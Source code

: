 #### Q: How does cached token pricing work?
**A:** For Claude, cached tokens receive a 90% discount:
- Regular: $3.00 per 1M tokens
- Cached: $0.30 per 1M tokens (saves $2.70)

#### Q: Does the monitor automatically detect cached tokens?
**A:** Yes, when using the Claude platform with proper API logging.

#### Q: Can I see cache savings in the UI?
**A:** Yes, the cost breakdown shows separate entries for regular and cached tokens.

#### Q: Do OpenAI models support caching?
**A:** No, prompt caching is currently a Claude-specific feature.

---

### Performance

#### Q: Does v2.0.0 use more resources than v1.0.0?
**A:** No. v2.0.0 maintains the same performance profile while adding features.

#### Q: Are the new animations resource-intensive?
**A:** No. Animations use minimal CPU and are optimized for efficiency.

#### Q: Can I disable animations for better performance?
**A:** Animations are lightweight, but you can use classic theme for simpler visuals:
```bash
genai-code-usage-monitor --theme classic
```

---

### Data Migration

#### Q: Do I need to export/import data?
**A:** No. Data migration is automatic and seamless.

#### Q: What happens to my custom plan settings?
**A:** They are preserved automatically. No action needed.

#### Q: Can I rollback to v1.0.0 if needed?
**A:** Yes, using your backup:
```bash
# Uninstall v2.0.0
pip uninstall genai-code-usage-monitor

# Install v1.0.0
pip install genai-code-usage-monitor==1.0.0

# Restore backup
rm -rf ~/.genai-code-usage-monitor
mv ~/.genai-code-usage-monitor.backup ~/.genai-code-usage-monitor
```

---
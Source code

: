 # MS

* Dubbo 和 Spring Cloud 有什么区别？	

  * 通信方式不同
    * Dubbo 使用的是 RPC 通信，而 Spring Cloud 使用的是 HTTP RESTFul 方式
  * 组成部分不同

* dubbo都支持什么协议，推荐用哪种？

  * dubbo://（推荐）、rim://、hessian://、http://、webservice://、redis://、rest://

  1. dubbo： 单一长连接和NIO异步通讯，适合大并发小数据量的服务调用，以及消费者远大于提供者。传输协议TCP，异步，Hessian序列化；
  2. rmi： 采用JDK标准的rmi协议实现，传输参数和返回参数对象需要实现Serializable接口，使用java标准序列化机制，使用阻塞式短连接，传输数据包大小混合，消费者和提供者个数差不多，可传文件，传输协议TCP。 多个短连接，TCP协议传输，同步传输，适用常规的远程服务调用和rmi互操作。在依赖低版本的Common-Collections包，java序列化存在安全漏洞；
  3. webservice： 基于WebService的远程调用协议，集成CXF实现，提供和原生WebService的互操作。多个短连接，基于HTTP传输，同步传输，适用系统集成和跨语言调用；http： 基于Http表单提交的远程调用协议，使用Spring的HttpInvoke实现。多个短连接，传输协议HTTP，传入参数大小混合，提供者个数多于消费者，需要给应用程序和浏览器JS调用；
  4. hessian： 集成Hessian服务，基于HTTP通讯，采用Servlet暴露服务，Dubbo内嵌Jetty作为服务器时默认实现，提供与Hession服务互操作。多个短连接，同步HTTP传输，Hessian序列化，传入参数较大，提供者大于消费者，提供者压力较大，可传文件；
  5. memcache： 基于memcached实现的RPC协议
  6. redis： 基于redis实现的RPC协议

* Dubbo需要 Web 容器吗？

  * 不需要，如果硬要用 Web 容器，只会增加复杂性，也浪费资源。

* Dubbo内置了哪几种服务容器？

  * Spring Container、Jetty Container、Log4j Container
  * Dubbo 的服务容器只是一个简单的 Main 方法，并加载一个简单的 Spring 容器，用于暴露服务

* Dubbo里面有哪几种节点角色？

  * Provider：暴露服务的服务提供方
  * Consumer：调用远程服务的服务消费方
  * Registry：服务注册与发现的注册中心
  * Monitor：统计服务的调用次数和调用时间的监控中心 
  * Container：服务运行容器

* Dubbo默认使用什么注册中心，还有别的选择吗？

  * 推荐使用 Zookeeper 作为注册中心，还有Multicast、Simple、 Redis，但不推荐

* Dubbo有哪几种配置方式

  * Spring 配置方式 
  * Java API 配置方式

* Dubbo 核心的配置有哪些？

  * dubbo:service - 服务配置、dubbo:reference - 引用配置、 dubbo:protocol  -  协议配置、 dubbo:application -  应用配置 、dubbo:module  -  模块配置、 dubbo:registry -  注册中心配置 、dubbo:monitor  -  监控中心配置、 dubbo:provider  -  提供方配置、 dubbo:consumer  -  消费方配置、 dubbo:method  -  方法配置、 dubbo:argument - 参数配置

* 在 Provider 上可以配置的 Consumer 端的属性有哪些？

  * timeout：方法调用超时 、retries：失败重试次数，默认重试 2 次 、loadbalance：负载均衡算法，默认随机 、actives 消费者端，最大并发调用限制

**********

# TASK REQUIREMENTS
Everything starting at the line containing "#### Q: Can I disable" and ending at the line containing "No action needed." in the records above should be repeated exactly, and only that.

# YOUR RESPONSE
#### Q: Can I disable animations for better performance?
**A:** Animations are lightweight, but you can use classic theme for simpler visuals:
```bash
genai-code-usage-monitor --theme classic
```

---

### Data Migration

#### Q: Do I need to export/import data?
**A:** No. Data migration is automatic and seamless.

#### Q: What happens to my custom plan settings?
**A:** They are preserved automatically. No action needed.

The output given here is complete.